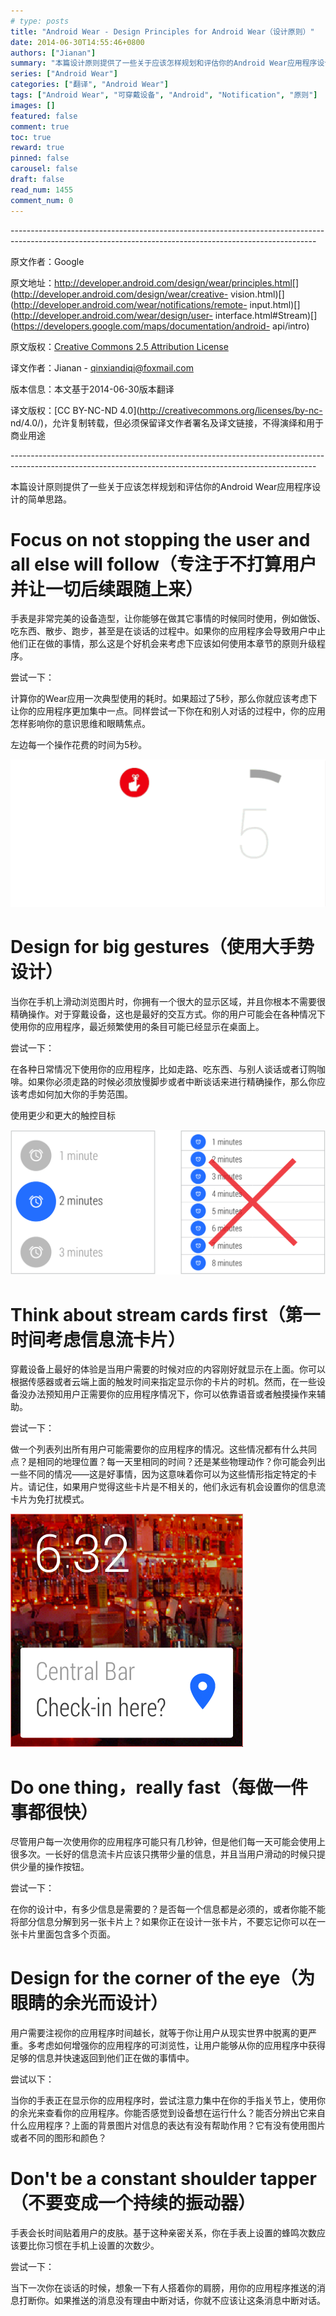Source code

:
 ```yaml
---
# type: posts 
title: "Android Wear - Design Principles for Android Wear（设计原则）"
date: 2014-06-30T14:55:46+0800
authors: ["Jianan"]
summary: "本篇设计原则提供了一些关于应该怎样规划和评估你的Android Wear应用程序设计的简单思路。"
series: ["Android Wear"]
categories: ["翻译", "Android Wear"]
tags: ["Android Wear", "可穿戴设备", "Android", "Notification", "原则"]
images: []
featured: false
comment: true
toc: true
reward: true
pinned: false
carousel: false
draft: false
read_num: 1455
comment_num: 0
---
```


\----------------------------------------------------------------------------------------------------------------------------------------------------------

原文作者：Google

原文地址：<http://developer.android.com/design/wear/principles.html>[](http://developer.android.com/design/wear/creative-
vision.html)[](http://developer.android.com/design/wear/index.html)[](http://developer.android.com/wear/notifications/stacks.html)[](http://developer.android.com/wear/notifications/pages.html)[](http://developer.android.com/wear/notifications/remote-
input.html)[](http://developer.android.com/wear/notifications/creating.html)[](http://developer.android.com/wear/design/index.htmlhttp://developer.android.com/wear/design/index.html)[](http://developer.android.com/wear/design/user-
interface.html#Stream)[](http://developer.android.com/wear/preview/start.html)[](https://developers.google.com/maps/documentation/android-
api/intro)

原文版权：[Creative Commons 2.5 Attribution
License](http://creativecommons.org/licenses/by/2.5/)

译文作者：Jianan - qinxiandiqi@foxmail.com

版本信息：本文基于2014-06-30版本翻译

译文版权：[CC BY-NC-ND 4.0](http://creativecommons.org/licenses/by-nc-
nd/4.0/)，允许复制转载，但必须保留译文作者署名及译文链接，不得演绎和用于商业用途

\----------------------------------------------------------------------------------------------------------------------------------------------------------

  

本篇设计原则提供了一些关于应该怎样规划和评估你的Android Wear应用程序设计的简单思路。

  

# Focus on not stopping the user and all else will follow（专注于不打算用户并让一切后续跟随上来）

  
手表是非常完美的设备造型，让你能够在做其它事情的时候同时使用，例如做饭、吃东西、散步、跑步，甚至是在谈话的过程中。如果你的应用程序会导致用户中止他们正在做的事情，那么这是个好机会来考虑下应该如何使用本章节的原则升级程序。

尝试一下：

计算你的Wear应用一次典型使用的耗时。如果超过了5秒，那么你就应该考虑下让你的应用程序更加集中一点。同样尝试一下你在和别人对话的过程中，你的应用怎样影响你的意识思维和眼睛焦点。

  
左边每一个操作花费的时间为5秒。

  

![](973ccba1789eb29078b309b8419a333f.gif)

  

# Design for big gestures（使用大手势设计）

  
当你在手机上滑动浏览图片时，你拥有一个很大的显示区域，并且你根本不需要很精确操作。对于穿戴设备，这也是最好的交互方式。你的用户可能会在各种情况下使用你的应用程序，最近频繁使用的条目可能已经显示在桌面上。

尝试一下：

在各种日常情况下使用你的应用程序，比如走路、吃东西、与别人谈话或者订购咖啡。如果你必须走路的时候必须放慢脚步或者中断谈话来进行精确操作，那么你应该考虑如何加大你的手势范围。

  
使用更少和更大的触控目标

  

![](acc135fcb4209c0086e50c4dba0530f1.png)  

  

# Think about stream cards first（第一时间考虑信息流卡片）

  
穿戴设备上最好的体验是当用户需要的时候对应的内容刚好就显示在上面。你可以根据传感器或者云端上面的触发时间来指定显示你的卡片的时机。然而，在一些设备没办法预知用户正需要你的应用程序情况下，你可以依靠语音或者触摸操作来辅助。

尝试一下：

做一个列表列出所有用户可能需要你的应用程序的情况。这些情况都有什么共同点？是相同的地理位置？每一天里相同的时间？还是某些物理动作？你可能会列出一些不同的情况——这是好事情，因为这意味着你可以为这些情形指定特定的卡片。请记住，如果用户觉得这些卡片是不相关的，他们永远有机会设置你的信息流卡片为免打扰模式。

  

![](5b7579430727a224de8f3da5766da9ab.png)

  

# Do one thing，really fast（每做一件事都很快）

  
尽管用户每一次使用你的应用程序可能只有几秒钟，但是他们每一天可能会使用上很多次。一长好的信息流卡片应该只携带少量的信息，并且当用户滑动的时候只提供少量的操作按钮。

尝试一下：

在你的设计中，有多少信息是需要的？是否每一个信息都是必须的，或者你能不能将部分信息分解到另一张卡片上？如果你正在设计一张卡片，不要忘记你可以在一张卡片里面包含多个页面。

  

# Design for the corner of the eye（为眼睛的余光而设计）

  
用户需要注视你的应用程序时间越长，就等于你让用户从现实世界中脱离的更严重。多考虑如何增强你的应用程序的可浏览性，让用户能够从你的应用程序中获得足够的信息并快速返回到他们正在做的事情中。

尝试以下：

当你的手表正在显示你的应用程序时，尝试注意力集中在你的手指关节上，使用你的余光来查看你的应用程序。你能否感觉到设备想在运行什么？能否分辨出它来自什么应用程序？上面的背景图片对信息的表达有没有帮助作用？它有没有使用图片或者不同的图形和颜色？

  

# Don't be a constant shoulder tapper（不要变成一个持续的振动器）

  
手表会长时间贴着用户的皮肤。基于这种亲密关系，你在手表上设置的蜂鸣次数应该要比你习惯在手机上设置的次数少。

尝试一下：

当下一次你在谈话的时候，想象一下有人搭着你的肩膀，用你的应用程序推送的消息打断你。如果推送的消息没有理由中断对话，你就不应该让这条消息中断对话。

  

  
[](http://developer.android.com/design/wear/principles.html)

__Exercise directions__
If a line in the entries above contains the word "notifications", copy it.

__Result of this task__
vision.html)[](http://developer.android.com/design/wear/index.html)[](http://developer.android.com/wear/notifications/stacks.html)[](http://developer.android.com/wear/notifications/pages.html)[](http://developer.android.com/wear/notifications/remote-
input.html)[](http://developer.android.com/wear/notifications/creating.html)[](http://developer.android.com/wear/design/index.htmlhttp://developer.android.com/wear/design/index.html)[](http://developer.android.com/wear/design/user-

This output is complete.